A Westridge grandmother attended cancer support group meetings to do line dancing and meet friends.
Jean Smith, 72, who lives at Yvonne Parfitt Retirement Village, was in Johannesburg, visiting her brother who was diagnosed with stage four cancer almost six years ago, when her niece, who is a doctor, convinced her and her sister-in-law to go for mammograms, an X-ray of the breasts.
Her sister-in-law had fallen and hurt her breast, which she had complained about.
“I wasn’t in any pain and I didn’t feel any lumps, although years ago they found lumps but they were benign,” she said.
Her maternal aunt, who had had breast cancer, died 12 years ago after a double mastectomy, the surgical removal of one or both breasts. Ms Smith also lost a paternal uncle to cancer of the liver, when she was a teenager.
“It didn’t hit me immediately. I just thought: ‘Oh well, it is just a lump’. After they told me I joked with my brother they could buy me wigs for Christmas,” she said.
On Monday August 28 a biopsy – during which a doctor cuts out some of the tissue – was done and two weeks later, a diagnosis of breast cancer was confirmed.

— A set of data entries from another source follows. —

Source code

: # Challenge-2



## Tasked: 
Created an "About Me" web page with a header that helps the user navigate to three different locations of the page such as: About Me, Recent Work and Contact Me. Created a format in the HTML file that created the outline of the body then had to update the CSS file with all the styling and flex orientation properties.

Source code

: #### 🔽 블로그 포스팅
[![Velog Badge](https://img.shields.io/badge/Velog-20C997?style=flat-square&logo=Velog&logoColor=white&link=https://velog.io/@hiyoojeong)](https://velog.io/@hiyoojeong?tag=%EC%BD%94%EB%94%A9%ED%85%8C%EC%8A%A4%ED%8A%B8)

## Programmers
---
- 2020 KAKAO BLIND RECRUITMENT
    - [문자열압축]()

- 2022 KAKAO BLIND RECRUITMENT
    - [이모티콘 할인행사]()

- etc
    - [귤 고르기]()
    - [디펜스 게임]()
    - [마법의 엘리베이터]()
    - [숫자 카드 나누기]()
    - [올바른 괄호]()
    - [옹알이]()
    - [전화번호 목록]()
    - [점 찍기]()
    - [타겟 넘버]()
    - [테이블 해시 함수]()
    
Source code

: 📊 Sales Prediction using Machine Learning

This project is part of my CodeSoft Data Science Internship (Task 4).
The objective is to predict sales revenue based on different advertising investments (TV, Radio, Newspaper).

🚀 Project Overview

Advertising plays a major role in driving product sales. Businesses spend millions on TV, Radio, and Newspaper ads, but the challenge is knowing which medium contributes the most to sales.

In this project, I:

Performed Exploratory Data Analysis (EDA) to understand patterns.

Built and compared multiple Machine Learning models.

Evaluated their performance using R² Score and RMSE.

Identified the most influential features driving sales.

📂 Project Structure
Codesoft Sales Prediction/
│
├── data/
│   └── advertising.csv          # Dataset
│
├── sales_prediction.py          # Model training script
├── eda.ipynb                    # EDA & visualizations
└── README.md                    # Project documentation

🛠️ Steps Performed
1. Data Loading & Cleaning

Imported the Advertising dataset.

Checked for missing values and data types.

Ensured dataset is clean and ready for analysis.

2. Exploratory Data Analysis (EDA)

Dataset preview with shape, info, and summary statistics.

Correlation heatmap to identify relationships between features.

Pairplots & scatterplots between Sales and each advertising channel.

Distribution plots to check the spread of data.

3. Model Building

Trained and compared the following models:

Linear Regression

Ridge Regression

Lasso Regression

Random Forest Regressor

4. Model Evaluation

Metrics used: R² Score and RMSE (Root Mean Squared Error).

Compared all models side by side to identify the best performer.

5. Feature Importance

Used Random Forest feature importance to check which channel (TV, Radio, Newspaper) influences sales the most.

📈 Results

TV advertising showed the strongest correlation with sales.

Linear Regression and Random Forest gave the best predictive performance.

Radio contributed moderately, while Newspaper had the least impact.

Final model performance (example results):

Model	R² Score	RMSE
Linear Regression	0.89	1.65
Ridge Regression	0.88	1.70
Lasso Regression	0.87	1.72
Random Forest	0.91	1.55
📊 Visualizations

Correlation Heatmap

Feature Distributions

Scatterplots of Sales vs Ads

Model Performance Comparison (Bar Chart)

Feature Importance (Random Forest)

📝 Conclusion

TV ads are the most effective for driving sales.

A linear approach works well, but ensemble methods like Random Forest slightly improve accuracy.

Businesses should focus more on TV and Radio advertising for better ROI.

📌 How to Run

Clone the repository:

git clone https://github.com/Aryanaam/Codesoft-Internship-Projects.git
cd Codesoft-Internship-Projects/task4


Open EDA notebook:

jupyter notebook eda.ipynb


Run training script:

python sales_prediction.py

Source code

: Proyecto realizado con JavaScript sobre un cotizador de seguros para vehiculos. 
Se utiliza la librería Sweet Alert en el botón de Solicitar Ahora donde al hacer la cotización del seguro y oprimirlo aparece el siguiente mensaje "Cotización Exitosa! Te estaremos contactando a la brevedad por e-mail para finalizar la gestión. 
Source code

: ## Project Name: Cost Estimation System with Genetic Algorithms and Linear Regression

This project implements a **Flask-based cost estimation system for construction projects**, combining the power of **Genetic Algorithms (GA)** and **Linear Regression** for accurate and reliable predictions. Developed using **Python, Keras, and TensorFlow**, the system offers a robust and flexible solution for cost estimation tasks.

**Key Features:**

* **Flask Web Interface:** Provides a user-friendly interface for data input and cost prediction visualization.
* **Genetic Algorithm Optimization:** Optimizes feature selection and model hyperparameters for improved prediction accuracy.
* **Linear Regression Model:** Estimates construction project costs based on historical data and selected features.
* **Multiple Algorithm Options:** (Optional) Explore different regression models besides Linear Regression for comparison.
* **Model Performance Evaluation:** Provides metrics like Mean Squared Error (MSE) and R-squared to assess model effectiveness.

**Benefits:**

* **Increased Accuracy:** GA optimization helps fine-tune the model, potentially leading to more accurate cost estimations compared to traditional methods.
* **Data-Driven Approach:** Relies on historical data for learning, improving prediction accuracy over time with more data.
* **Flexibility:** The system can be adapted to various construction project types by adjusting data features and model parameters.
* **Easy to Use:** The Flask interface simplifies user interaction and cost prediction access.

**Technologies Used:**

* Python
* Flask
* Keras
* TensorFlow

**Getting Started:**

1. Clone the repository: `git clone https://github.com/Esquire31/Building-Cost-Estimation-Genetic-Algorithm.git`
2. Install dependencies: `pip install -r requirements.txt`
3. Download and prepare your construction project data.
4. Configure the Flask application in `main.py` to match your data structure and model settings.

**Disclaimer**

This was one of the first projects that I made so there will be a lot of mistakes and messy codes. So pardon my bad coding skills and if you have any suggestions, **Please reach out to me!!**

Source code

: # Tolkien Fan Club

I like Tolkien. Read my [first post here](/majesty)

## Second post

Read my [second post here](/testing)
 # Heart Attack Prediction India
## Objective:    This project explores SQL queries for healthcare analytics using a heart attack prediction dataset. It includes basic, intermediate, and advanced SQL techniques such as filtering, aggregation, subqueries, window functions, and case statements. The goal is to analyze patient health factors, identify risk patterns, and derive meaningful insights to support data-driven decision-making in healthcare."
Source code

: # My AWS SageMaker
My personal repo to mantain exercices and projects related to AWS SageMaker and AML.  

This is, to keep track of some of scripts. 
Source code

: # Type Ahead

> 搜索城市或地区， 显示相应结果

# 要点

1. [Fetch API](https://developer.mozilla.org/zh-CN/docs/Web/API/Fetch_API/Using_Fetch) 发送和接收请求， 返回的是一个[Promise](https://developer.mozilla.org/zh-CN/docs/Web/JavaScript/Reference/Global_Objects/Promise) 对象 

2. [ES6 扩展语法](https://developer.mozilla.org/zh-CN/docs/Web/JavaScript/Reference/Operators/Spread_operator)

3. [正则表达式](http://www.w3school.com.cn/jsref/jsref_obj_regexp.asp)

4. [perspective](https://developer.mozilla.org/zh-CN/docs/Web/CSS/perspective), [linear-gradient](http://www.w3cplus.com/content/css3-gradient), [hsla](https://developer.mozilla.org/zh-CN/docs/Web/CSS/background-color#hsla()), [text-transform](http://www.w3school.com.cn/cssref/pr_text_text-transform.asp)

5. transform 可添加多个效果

She was given referral letters to attend LE 33 at Groote Schuur Hospital for further treatment, where it was decided that the lump in her right breast should be removed next month.
Speaking to the Plainsman at a weekly Cansa Westridge support group meeting on Wednesday October 18, Ms Smith said having been with the group before diagnosis had been a great encouragement to her.
“I’m just starting my journey. A lot of it is unknown to me and my family. It is difficult to say how I am going to cope,” she said.